The system that is the Tahoe Basin is made up a variety of subsystems – for example we have the high-end residential community where we live, the honky-tonk tourist atmosphere of the South Shore, the wooded and relatively sparsely populated areas of the East and West Shore and the more reserved tourist communities of the North Shore, as well as reserved forest lands. What happens in any of these areas affects all of them, and if you don’t think so, plan to go to dinner at Squaw during the winter or on the West Shore in summer and see if the traffic in those areas doesn’t have an effect on your plans. The Martis fire did not come over the mountain largely due to coordinated efforts at fuels management, and if it had, no one fire district would have fought it alone.
This being the case, to look at the request from TRPA for financial participation in the Place-Based Planning effort or at IVGID’s participating in the Incline Lake development by buying a five-acre parcel adjacent to it as “pay to play” is, I think, short-sighted. We really have a very poor choice in this – the Pathways 2007 effort is needed and proceeding. It is an effort at integrated (system-wide) planning for the Basin, and its results will affect our lives very directly. The Forest Service is likely to purchase the Incline Lake property, and we will be affected by what they do.
Rather I suggest we look at it as an imperative for the future of Incline Village. We must have a voice in the process, and if what it takes to gain that voice is financial participation, well is that so different from anything else in life? I own stock in several companies – my purchase of that stock gives me a voice I would not otherwise have in those companies.
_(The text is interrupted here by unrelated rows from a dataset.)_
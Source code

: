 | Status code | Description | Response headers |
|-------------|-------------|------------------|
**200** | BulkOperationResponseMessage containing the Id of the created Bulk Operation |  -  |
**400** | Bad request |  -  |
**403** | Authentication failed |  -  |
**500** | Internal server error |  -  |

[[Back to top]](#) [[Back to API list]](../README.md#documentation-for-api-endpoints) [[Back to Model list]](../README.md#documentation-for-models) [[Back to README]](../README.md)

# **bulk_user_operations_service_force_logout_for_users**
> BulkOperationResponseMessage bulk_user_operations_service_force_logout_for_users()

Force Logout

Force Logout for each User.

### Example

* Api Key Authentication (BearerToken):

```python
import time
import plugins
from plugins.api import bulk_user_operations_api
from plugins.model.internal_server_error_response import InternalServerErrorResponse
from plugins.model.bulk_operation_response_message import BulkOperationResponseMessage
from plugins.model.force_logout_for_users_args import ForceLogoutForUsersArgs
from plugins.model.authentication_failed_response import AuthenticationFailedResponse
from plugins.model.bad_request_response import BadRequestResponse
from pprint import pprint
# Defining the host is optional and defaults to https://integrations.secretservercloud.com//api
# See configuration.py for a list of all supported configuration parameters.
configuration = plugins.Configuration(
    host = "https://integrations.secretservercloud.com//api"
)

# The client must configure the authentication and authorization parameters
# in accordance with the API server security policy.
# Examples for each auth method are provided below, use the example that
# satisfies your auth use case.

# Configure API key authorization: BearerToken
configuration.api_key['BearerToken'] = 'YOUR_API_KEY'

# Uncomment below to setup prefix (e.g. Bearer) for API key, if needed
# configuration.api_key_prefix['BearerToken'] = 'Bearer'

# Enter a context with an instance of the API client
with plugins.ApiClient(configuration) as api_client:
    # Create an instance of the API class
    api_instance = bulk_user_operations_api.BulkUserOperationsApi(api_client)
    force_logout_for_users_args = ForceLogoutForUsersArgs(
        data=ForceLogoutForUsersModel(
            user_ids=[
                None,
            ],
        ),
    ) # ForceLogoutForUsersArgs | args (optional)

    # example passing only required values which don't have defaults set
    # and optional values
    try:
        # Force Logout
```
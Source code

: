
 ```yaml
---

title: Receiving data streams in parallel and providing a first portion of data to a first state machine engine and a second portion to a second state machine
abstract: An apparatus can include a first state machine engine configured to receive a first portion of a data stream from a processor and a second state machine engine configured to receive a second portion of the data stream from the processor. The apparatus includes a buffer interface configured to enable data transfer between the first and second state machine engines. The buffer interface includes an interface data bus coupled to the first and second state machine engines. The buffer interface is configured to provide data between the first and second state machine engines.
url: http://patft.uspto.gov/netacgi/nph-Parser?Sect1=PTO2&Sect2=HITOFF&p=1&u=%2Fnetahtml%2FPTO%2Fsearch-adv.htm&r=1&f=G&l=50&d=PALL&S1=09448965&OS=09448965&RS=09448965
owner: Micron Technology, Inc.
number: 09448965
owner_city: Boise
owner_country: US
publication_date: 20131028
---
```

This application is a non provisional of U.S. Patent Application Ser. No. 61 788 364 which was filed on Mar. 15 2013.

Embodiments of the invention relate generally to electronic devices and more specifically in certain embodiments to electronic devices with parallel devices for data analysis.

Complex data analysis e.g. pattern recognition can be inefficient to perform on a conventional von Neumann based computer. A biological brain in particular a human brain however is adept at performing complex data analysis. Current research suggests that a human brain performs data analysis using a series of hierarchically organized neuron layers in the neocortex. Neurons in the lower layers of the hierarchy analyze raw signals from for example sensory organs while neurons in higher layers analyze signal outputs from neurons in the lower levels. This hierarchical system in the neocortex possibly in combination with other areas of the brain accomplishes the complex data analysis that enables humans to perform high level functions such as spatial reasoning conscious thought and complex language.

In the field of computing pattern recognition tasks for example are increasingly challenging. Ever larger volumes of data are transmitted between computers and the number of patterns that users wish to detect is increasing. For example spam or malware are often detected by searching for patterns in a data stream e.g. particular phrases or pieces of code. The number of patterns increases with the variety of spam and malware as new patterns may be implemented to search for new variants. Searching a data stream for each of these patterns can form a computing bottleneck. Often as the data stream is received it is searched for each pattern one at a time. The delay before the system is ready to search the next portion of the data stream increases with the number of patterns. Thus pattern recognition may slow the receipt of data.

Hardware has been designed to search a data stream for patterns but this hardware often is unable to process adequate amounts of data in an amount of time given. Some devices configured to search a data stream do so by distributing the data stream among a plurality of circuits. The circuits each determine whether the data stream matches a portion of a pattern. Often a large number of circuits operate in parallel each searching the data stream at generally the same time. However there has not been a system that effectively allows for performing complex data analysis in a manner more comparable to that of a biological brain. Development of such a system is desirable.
I must pay taxes as a condition of my citizenship and residence in the US, in Nevada, in Washoe County, and I must pay fees as a condition of my living in Incline, and these payments give me a voice in how those entities are governed. If Incline is to have an effective voice at the table, it is unreasonable to think that that voice will not have a financial obligation attached.
The alternative is to let Washoe County, TRPA, the State, and the Federal Government impact the quality of our lives and not to have any direct say in what happens. I for one don’t care to risk that.
As for $27 million for the Denio property, well that’s just silly.